While banks are now more cautious, Mr Peter Butler, Anglo Irish Bank's head of banking in Ireland, feels the market is now more healthy. "The frothiness is gone and that is no bad thing," he says.
Developers of office buildings in the Dublin suburbs who have not managed to pre-let them are already finding it more difficult to get funding. One banker who did not want to be named said "spec offices on the M50 wouldn't be the top of the hit parade . . . there is a dawning realisation that there could easily be a lot of space out there".
Mr Butler agrees. He says Anglo Irish Bank is concerned about the huge amount of office space in the pipeline and is "very careful" about office development in Dublin city.
Mr Jerry Burke, head of property at Bank of Ireland's corporate banking section, sees moderating growth in rates of lending to commercial property. "There has been a sea change in the market. There was huge tenant demand in the previous four to five years that has been cut significantly." Mr Brian Healy, manager of commercial lending at EBS, also detects a slowdown - though he says warehousing and industrial units are "still selling well", particularly the smaller buildings and those for owner-occupiers. This sector is still expanding, primarily because the demand for 5,000 and 10,000 sq ft units is being driven by the smaller customers.
Lending institutions, however, have expressed some concern about the impact of foot-and-mouth disease. Holiday homes and hotels are facing a difficult year, according to Mr Healy. While Mr Butler is "positive enough" about the retail sector, he says foot-and-mouth will "soften" the markets in hotels and public houses.

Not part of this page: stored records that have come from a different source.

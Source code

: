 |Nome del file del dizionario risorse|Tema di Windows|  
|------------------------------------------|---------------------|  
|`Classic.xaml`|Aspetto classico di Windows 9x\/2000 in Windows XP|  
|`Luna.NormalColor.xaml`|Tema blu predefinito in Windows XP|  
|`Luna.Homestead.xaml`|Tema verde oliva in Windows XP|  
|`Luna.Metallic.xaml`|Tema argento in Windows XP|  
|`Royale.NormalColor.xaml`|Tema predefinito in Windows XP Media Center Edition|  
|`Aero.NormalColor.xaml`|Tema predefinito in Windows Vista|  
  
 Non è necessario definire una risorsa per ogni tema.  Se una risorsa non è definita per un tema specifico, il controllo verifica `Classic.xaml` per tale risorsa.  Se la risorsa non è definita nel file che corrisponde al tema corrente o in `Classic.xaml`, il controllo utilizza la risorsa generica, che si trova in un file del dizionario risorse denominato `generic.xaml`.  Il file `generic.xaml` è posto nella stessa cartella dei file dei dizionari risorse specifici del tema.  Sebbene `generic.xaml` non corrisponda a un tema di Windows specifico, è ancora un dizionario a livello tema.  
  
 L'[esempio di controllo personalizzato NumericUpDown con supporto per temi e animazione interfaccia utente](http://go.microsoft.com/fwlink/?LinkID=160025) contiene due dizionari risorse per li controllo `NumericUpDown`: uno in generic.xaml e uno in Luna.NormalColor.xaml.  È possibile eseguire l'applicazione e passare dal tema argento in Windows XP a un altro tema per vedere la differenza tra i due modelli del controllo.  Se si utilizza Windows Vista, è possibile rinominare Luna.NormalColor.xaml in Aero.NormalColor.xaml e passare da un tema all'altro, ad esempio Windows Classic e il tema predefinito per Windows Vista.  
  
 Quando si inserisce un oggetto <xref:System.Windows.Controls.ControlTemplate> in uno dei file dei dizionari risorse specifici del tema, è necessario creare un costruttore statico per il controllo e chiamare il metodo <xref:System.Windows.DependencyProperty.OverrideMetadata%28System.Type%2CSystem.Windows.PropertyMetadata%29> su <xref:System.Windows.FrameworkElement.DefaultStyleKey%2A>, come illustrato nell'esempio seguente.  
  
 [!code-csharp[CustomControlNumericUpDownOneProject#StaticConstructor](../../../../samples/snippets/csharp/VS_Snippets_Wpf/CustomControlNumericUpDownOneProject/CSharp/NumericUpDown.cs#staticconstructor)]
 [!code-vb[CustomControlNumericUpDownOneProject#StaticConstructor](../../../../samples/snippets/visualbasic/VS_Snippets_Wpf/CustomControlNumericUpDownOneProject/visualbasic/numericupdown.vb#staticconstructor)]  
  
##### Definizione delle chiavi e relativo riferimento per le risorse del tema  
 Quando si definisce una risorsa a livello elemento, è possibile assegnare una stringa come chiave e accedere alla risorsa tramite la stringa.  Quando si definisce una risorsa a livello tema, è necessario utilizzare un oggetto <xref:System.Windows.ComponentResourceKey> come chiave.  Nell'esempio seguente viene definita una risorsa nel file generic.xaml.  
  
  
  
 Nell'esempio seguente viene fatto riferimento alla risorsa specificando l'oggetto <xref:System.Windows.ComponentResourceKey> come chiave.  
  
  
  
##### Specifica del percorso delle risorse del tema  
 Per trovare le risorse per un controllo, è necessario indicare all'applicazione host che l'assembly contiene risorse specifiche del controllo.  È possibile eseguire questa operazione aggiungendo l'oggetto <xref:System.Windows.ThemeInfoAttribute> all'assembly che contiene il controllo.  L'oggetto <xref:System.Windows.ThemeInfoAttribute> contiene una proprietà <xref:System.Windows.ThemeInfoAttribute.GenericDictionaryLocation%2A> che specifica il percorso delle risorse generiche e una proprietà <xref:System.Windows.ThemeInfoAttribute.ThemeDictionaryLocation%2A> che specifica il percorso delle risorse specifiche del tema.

With the slowdown in the domestic market, Irish investors are continuing to look abroad, particularly to the UK, for investment opportunities, according to Liam Lenehan of Hamilton Osborne King. He says many business people have built up considerable capital over the last few years, and even though there have been signs of an economic slowdown they still needed to find a home for their capital.

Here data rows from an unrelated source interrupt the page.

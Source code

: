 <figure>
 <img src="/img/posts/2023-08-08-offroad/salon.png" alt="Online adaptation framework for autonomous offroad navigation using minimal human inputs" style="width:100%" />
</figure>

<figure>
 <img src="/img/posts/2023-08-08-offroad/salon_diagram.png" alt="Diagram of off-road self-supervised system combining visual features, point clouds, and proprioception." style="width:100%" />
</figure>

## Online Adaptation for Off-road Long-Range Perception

The volatility of the stock markets underlined the stable nature of property as a long-term investment. Like others, Irish investors have been interested in secure commercial property investments, mainly in the UK's south-east and in some European capitals.

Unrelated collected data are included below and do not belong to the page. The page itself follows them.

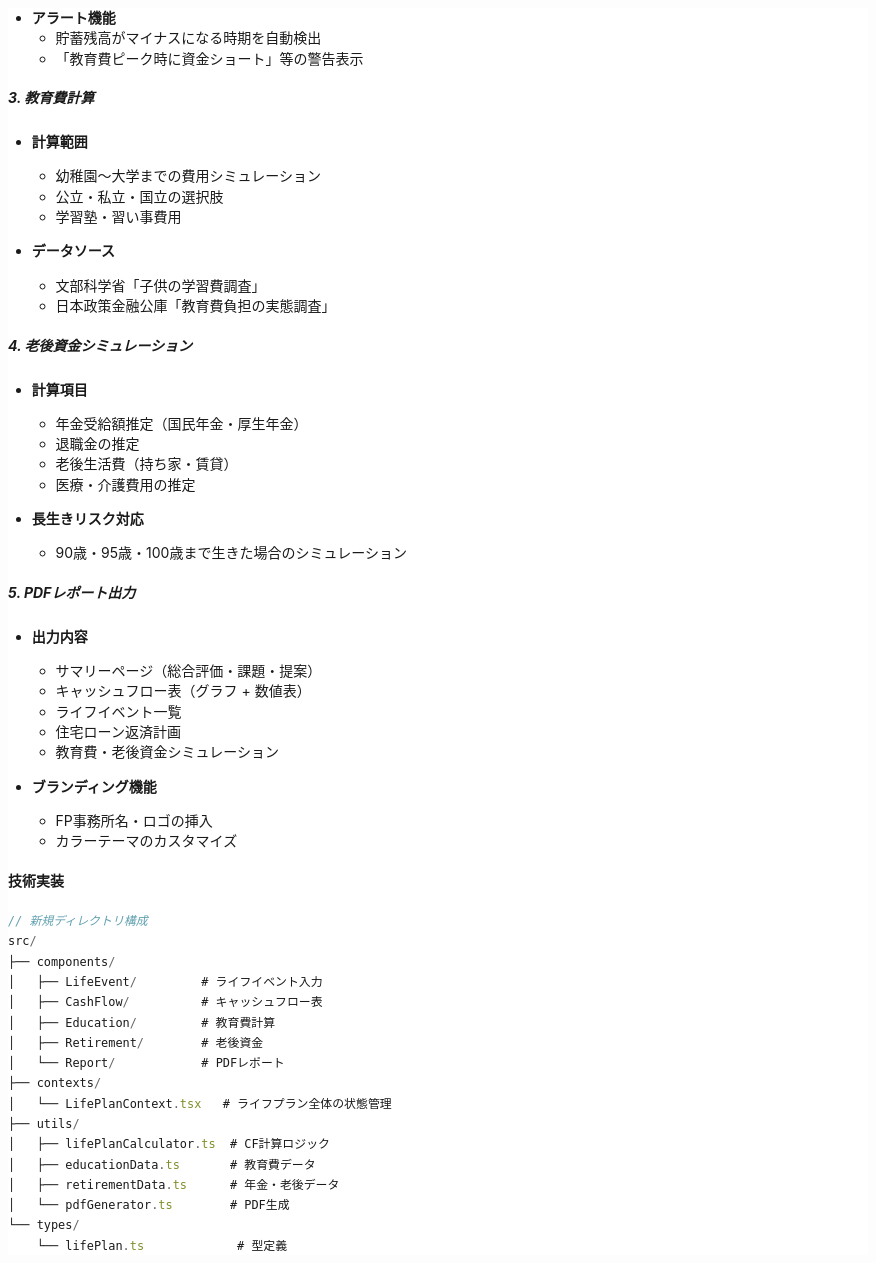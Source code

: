 - **アラート機能**
  - 貯蓄残高がマイナスになる時期を自動検出
  - 「教育費ピーク時に資金ショート」等の警告表示

##### 3. 教育費計算
- **計算範囲**
  - 幼稚園〜大学までの費用シミュレーション
  - 公立・私立・国立の選択肢
  - 学習塾・習い事費用

- **データソース**
  - 文部科学省「子供の学習費調査」
  - 日本政策金融公庫「教育費負担の実態調査」

##### 4. 老後資金シミュレーション
- **計算項目**
  - 年金受給額推定（国民年金・厚生年金）
  - 退職金の推定
  - 老後生活費（持ち家・賃貸）
  - 医療・介護費用の推定

- **長生きリスク対応**
  - 90歳・95歳・100歳まで生きた場合のシミュレーション

##### 5. PDFレポート出力
- **出力内容**
  - サマリーページ（総合評価・課題・提案）
  - キャッシュフロー表（グラフ + 数値表）
  - ライフイベント一覧
  - 住宅ローン返済計画
  - 教育費・老後資金シミュレーション

- **ブランディング機能**
  - FP事務所名・ロゴの挿入
  - カラーテーマのカスタマイズ

#### 技術実装

```typescript
// 新規ディレクトリ構成
src/
├── components/
│   ├── LifeEvent/         # ライフイベント入力
│   ├── CashFlow/          # キャッシュフロー表
│   ├── Education/         # 教育費計算
│   ├── Retirement/        # 老後資金
│   └── Report/            # PDFレポート
├── contexts/
│   └── LifePlanContext.tsx   # ライフプラン全体の状態管理
├── utils/
│   ├── lifePlanCalculator.ts  # CF計算ロジック
│   ├── educationData.ts       # 教育費データ
│   ├── retirementData.ts      # 年金・老後データ
│   └── pdfGenerator.ts        # PDF生成
└── types/
    └── lifePlan.ts             # 型定義
```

Mr Healy agrees that investors normally active in the Republic have now moved to the UK. One reason for this is that investors foresee greater capital appreciation in that market. Banks are interested in financing pre-let buildings with good covenants and are prepared to lend up to 80 per cent of purchase price.
MR HEALY says investors can still buy high yields that service the loan interest. In the domestic market, he notes that the yield could be 5 per cent, but the loan rate would be 6 per cent. In contrast, investment properties in the UK could yield 7 per cent (Anglo Irish Bank says it could be 8 per cent), with a loan rate of 7 per cent.
The gearing allows the loan to be serviced and part of the capital to be repaid. Taking on the more optimistic 8 per cent - say a £5 million sterling investment - the annual loan interest would be £280,000. The rent would be £400,000. This would allow the loan interest to be paid, and part of the capital to be repaid.
Commercial property in Ireland is nevertheless seen as a healthy sector by the lending institutions. They point to funds built up by developers over the years, and so generally have no difficulty in putting up the 25 per cent of equity usually required.
Latest figures show advances to real estate activities of £6.1 billion (€7.75bn) at the end of December, 2000, up considerably on the £5.7 billion (€7.24bn) three months earlier. That represented a growth rate of 7 per cent. It also contrasted with the £4.5 billion (€5.7bn) lent to the manufacturing sector by last December.
When the figures are next produced by the Central Bank - in three months' time - they are likely to show further growth of lending to real estate. However, based on the lending institutions' view of the market, the growth rate will be lower.